Dataset entries
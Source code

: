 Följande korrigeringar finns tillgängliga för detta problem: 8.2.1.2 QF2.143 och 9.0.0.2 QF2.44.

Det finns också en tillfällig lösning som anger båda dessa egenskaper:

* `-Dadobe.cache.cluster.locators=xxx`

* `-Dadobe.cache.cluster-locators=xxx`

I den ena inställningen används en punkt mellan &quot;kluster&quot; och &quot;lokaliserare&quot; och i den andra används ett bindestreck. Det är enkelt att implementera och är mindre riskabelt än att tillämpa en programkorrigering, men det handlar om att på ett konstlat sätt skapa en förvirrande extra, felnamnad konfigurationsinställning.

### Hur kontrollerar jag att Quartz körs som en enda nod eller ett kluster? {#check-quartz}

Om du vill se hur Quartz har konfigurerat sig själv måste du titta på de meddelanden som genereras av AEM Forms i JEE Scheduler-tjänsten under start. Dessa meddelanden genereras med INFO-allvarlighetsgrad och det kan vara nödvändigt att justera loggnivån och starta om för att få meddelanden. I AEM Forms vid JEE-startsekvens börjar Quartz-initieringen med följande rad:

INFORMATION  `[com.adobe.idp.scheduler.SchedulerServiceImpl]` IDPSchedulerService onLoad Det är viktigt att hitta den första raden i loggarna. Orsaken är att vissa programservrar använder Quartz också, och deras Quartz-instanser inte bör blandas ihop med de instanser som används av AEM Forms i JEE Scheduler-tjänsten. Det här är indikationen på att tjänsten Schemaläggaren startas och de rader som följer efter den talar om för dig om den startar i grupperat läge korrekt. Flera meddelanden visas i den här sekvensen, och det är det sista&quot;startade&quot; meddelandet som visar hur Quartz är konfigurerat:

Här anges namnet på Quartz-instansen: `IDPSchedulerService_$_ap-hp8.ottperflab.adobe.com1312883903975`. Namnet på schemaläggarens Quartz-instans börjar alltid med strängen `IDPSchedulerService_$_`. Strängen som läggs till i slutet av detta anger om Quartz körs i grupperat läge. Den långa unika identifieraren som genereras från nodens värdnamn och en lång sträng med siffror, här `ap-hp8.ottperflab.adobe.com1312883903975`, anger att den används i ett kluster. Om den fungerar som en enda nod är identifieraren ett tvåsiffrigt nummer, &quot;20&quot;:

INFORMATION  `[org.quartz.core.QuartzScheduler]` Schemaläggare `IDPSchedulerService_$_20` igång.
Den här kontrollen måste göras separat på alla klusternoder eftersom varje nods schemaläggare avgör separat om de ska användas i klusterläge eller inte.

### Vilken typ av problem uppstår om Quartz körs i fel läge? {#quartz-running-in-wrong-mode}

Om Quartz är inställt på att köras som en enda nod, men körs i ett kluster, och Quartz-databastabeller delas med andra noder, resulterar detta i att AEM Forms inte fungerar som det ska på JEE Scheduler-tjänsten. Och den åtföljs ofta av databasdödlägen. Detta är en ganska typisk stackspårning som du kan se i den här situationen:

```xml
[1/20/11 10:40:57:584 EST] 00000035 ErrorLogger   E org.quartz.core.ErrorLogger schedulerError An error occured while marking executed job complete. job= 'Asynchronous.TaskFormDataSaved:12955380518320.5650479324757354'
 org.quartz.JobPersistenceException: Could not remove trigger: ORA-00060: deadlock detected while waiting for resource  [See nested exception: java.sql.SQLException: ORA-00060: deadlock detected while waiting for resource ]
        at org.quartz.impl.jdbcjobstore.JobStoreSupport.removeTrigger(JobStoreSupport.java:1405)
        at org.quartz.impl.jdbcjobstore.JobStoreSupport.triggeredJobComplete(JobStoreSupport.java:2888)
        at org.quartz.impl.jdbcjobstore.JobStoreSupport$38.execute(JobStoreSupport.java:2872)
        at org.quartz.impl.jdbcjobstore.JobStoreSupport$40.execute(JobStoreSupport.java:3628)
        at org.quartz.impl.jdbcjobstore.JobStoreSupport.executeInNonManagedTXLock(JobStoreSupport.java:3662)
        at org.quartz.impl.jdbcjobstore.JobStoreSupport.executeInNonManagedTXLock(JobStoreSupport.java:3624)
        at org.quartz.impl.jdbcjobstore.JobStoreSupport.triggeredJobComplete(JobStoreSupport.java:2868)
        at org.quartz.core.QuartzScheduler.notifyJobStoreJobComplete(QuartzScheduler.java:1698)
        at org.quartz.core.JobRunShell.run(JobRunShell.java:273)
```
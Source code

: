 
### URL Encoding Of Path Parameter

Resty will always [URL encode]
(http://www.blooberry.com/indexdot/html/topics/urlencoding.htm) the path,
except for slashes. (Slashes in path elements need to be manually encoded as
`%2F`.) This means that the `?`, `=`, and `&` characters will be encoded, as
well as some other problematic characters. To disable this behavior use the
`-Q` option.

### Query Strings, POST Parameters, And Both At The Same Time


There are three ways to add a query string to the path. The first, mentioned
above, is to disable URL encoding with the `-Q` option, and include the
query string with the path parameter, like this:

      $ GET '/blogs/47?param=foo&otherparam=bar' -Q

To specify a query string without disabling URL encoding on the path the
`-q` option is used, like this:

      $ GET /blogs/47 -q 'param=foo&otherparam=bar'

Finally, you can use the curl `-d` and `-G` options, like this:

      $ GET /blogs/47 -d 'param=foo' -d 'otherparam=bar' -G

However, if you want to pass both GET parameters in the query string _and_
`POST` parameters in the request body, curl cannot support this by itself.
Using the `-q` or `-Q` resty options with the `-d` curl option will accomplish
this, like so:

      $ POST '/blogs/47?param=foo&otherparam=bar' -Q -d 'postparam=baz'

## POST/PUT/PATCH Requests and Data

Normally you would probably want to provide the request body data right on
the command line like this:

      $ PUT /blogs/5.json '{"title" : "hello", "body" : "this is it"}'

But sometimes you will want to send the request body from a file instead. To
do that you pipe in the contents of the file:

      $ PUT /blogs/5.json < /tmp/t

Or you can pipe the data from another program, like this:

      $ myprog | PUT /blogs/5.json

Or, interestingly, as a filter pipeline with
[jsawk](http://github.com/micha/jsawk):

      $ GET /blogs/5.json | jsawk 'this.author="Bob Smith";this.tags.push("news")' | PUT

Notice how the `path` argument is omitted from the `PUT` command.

**YOUR TASK**
Look through the entries above for the word "Dadobe". Copy every line where it shows up.

**EXERCISE OUTPUT**
* `-Dadobe.cache.cluster.locators=xxx`
* `-Dadobe.cache.cluster-locators=xxx`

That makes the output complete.